## Your instructions
Look through the records below for the line holding "scons --dist". Write it out exactly, with each following line through the line holding "## arm none eabi gcc".

Rendered images with source text
★ ★ ★
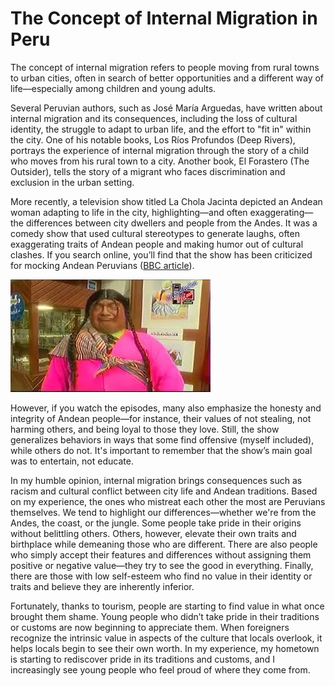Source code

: # The Concept of Internal Migration in Peru

The concept of internal migration refers to people moving from rural towns to urban cities, often in search of better opportunities and a different way of life—especially among children and young adults.

Several Peruvian authors, such as José María Arguedas, have written about internal migration and its consequences, including the loss of cultural identity, the struggle to adapt to urban life, and the effort to "fit in" within the city. One of his notable books, Los Ríos Profundos (Deep Rivers), portrays the experience of internal migration through the story of a child who moves from his rural town to a city. Another book, El Forastero (The Outsider), tells the story of a migrant who faces discrimination and exclusion in the urban setting.

More recently, a television show titled La Chola Jacinta depicted an Andean woman adapting to life in the city, highlighting—and often exaggerating—the differences between city dwellers and people from the Andes. It was a comedy show that used cultural stereotypes to generate laughs, often exaggerating traits of Andean people and making humor out of cultural clashes. If you search online, you’ll find that the show has been criticized for mocking Andean Peruvians ([BBC article](https://www.bbc.com/mundo/noticias-america-latina-42344708)).

![La chola jacinta](../media/images/jacinta.png)

However, if you watch the episodes, many also emphasize the honesty and integrity of Andean people—for instance, their values of not stealing, not harming others, and being loyal to those they love. Still, the show generalizes behaviors in ways that some find offensive (myself included), while others do not. It's important to remember that the show’s main goal was to entertain, not educate.

In my humble opinion, internal migration brings consequences such as racism and cultural conflict between city life and Andean traditions. Based on my experience, the ones who mistreat each other the most are Peruvians themselves. We tend to highlight our differences—whether we're from the Andes, the coast, or the jungle. Some people take pride in their origins without belittling others. Others, however, elevate their own traits and birthplace while demeaning those who are different. There are also people who simply accept their features and differences without assigning them positive or negative value—they try to see the good in everything. Finally, there are those with low self-esteem who find no value in their identity or traits and believe they are inherently inferior.

Fortunately, thanks to tourism, people are starting to find value in what once brought them shame. Young people who didn’t take pride in their traditions or customs are now beginning to appreciate them. When foreigners recognize the intrinsic value in aspects of the culture that locals overlook, it helps locals begin to see their own worth. In my experience, my hometown is starting to rediscover pride in its traditions and customs, and I increasingly see young people who feel proud of where they come from.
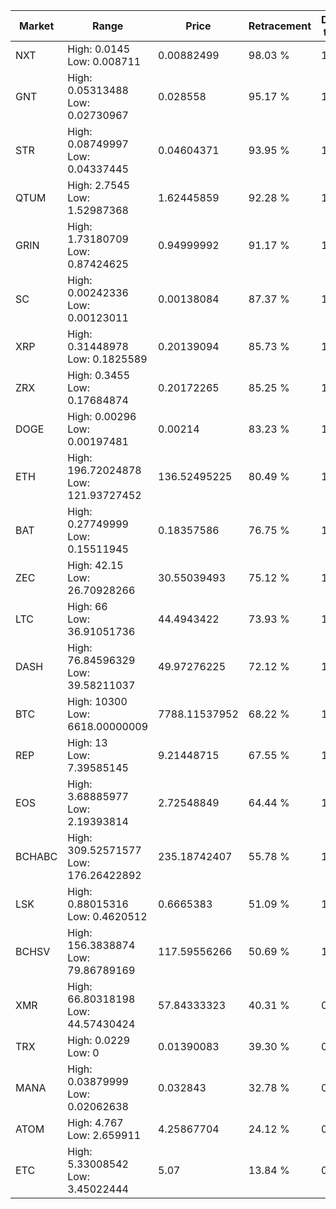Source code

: | Market | Range | Price| Retracement | Doubles to 50% |
| --- | --- | --- | --- | --- |
| NXT | High: 0.0145<br />Low: 0.008711 | 0.00882499 | 98.03 % | 1.32 |
| GNT | High: 0.05313488<br />Low: 0.02730967 | 0.028558 | 95.17 % | 1.41 |
| STR | High: 0.08749997<br />Low: 0.04337445 | 0.04604371 | 93.95 % | 1.42 |
| QTUM | High: 2.7545<br />Low: 1.52987368 | 1.62445859 | 92.28 % | 1.32 |
| GRIN | High: 1.73180709<br />Low: 0.87424625 | 0.94999992 | 91.17 % | 1.37 |
| SC | High: 0.00242336<br />Low: 0.00123011 | 0.00138084 | 87.37 % | 1.32 |
| XRP | High: 0.31448978<br />Low: 0.1825589 | 0.20139094 | 85.73 % | 1.23 |
| ZRX | High: 0.3455<br />Low: 0.17684874 | 0.20172265 | 85.25 % | 1.29 |
| DOGE | High: 0.00296<br />Low: 0.00197481 | 0.00214 | 83.23 % | 1.15 |
| ETH | High: 196.72024878<br />Low: 121.93727452 | 136.52495225 | 80.49 % | 1.17 |
| BAT | High: 0.27749999<br />Low: 0.15511945 | 0.18357586 | 76.75 % | 1.18 |
| ZEC | High: 42.15<br />Low: 26.70928266 | 30.55039493 | 75.12 % | 1.13 |
| LTC | High: 66<br />Low: 36.91051736 | 44.4943422 | 73.93 % | 1.16 |
| DASH | High: 76.84596329<br />Low: 39.58211037 | 49.97276225 | 72.12 % | 1.16 |
| BTC | High: 10300<br />Low: 6618.00000009 | 7788.11537952 | 68.22 % | 1.09 |
| REP | High: 13<br />Low: 7.39585145 | 9.21448715 | 67.55 % | 1.11 |
| EOS | High: 3.68885977<br />Low: 2.19393814 | 2.72548849 | 64.44 % | 1.08 |
| BCHABC | High: 309.52571577<br />Low: 176.26422892 | 235.18742407 | 55.78 % | 1.03 |
| LSK | High: 0.88015316<br />Low: 0.4620512 | 0.6665383 | 51.09 % | 1.01 |
| BCHSV | High: 156.3838874<br />Low: 79.86789169 | 117.59556266 | 50.69 % | 1.00 |
| XMR | High: 66.80318198<br />Low: 44.57430424 | 57.84333323 | 40.31 % | 0.00 |
| TRX | High: 0.0229<br />Low: 0 | 0.01390083 | 39.30 % | 0.00 |
| MANA | High: 0.03879999<br />Low: 0.02062638 | 0.032843 | 32.78 % | 0.00 |
| ATOM | High: 4.767<br />Low: 2.659911 | 4.25867704 | 24.12 % | 0.00 |
| ETC | High: 5.33008542<br />Low: 3.45022444 | 5.07 | 13.84 % | 0.00 |
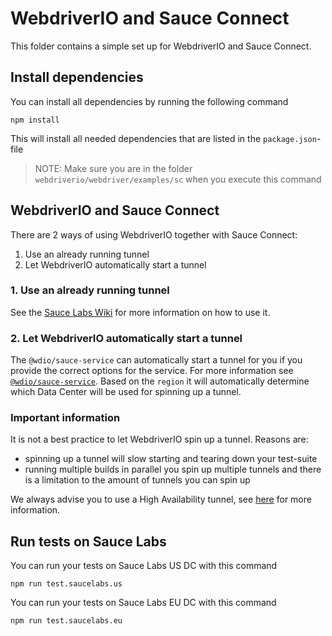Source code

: # WebdriverIO and Sauce Connect
This folder contains a simple set up for WebdriverIO and Sauce Connect.

## Install dependencies
You can install all dependencies by running the following command

    npm install
    
This will install all needed dependencies that are listed in the `package.json`-file

> NOTE: Make sure you are in the folder `webdriverio/webdriver/examples/sc` when you execute this command

## WebdriverIO and Sauce Connect
There are 2 ways of using WebdriverIO together with Sauce Connect:

1. Use an already running tunnel
1. Let WebdriverIO automatically start a tunnel

### 1. Use an already running tunnel
See the [Sauce Labs Wiki](https://wiki.saucelabs.com/display/DOCS/Sauce+Connect+Proxy) for more information on how to use it.

### 2. Let WebdriverIO automatically start a tunnel
The `@wdio/sauce-service` can automatically start a tunnel for you if you provide the correct options for the service. 
For more information see [`@wdio/sauce-service`](https://webdriver.io/docs/sauce-service.html). Based on the `region` it will
automatically determine which Data Center will be used for spinning up a tunnel.

### Important information
It is not a best practice to let WebdriverIO spin up a tunnel. Reasons are:

- spinning up a tunnel will slow starting and tearing down your test-suite
- running multiple builds in parallel you spin up multiple tunnels and there is a limitation to the amount of tunnels you can spin up

We always advise you to use a High Availability tunnel, see [here](https://wiki.saucelabs.com/display/DOCS/High+Availability+Sauce+Connect+Proxy+Setup) for more information.

## Run tests on Sauce Labs
You can run your tests on Sauce Labs US DC with this command

    npm run test.saucelabs.us

You can run your tests on Sauce Labs EU DC with this command

    npm run test.saucelabs.eu
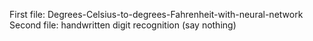 First file: Degrees-Celsius-to-degrees-Fahrenheit-with-neural-network
Second file: handwritten digit recognition (say nothing)
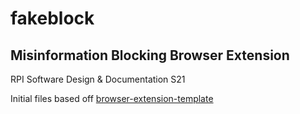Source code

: # fakeblock
## Misinformation Blocking Browser Extension

RPI Software Design & Documentation S21

Initial files based off [browser-extension-template](https://github.com/fregante/browser-extension-template)
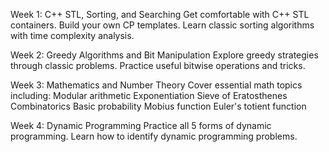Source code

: Week 1: C++ STL, Sorting, and Searching
Get comfortable with C++ STL containers.
Build your own CP templates.
Learn classic sorting algorithms with time complexity analysis.

Week 2: Greedy Algorithms and Bit Manipulation
Explore greedy strategies through classic problems.
Practice useful bitwise operations and tricks.

Week 3: Mathematics and Number Theory
Cover essential math topics including:
Modular arithmetic
Exponentiation
Sieve of Eratosthenes
Combinatorics
Basic probability
Mobius function
Euler's totient function

Week 4: Dynamic Programming
Practice all 5 forms of dynamic programming.
Learn how to identify dynamic programming problems.
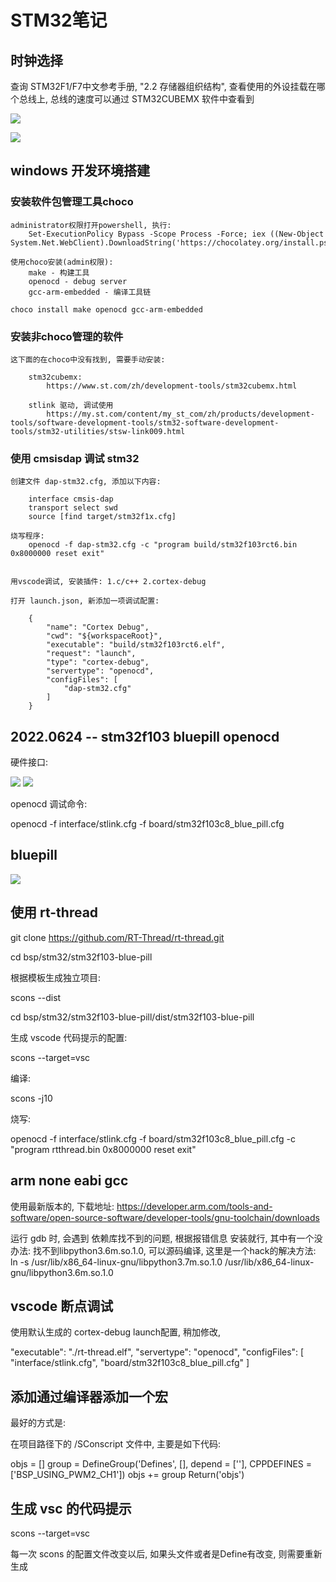 # STM32笔记

## 时钟选择

查询 STM32F1/F7中文参考手册, "2.2 存储器组织结构", 查看使用的外设挂载在哪个总线上, 总线的速度可以通过 STM32CUBEMX 软件中查看到

![](images/stm32/中文参考手册-总线.png)

![](images/stm32/stm32cubemx-clock.png)

## windows 开发环境搭建

### 安装软件包管理工具choco

	administrator权限打开powershell, 执行:
		Set-ExecutionPolicy Bypass -Scope Process -Force; iex ((New-Object System.Net.WebClient).DownloadString('https://chocolatey.org/install.ps1'))

	使用choco安装(admin权限):
		make - 构建工具
		openocd - debug server
		gcc-arm-embedded - 编译工具链

	choco install make openocd gcc-arm-embedded


### 安装非choco管理的软件

	这下面的在choco中没有找到, 需要手动安装:

		stm32cubemx:
			https://www.st.com/zh/development-tools/stm32cubemx.html

		stlink 驱动, 调试使用
			https://my.st.com/content/my_st_com/zh/products/development-tools/software-development-tools/stm32-software-development-tools/stm32-utilities/stsw-link009.html



### 使用 cmsisdap 调试 stm32

    创建文件 dap-stm32.cfg, 添加以下内容:

		interface cmsis-dap
		transport select swd
		source [find target/stm32f1x.cfg]

    烧写程序:
        openocd -f dap-stm32.cfg -c "program build/stm32f103rct6.bin 0x8000000 reset exit"


	用vscode调试, 安装插件: 1.c/c++ 2.cortex-debug

	打开 launch.json, 新添加一项调试配置:

		{
			"name": "Cortex Debug",
			"cwd": "${workspaceRoot}",
			"executable": "build/stm32f103rct6.elf",
			"request": "launch",
			"type": "cortex-debug",
			"servertype": "openocd",
			"configFiles": [
				"dap-stm32.cfg"
			]
		}

## 2022.0624 -- stm32f103 bluepill openocd

硬件接口:

![](images/stm32开发环境/2022-06-24-22-00-42.png)
![](images/stm32开发环境/2022-06-24-21-59-08.png)

openocd 调试命令:

openocd -f interface/stlink.cfg -f board/stm32f103c8_blue_pill.cfg

## bluepill

![](images/stm32开发环境/2022-06-24-23-55-59.png)

## 使用 rt-thread

git clone https://github.com/RT-Thread/rt-thread.git

cd bsp/stm32/stm32f103-blue-pill

根据模板生成独立项目:

scons --dist

cd bsp/stm32/stm32f103-blue-pill/dist/stm32f103-blue-pill

生成 vscode 代码提示的配置:

scons --target=vsc

编译:

scons -j10

烧写:

openocd -f interface/stlink.cfg -f board/stm32f103c8_blue_pill.cfg -c "program rtthread.bin 0x8000000 reset exit"

## arm none eabi gcc

使用最新版本的, 下载地址: https://developer.arm.com/tools-and-software/open-source-software/developer-tools/gnu-toolchain/downloads

运行 gdb 时, 会遇到 依赖库找不到的问题, 根据报错信息 安装就行, 其中有一个没办法:
找不到libpython3.6m.so.1.0, 可以源码编译, 这里是一个hack的解决方法:
ln -s /usr/lib/x86_64-linux-gnu/libpython3.7m.so.1.0 /usr/lib/x86_64-linux-gnu/libpython3.6m.so.1.0

## vscode 断点调试

使用默认生成的 cortex-debug launch配置, 稍加修改,

"executable": "./rt-thread.elf",
"servertype": "openocd",
"configFiles": [
	"interface/stlink.cfg",
	"board/stm32f103c8_blue_pill.cfg"
]

## 添加通过编译器添加一个宏

最好的方式是:

在项目路径下的 /SConscript 文件中, 主要是如下代码:

objs = []
group = DefineGroup('Defines', [], depend = [''], CPPDEFINES = ['BSP_USING_PWM2_CH1'])
objs += group
Return('objs')

## 生成 vsc 的代码提示

scons --target=vsc

每一次 scons 的配置文件改变以后, 如果头文件或者是Define有改变, 则需要重新生成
★ ★ ★
## Answer to this problem
scons --dist

cd bsp/stm32/stm32f103-blue-pill/dist/stm32f103-blue-pill

生成 vscode 代码提示的配置:

scons --target=vsc

编译:

scons -j10

烧写:

openocd -f interface/stlink.cfg -f board/stm32f103c8_blue_pill.cfg -c "program rtthread.bin 0x8000000 reset exit"

## arm none eabi gcc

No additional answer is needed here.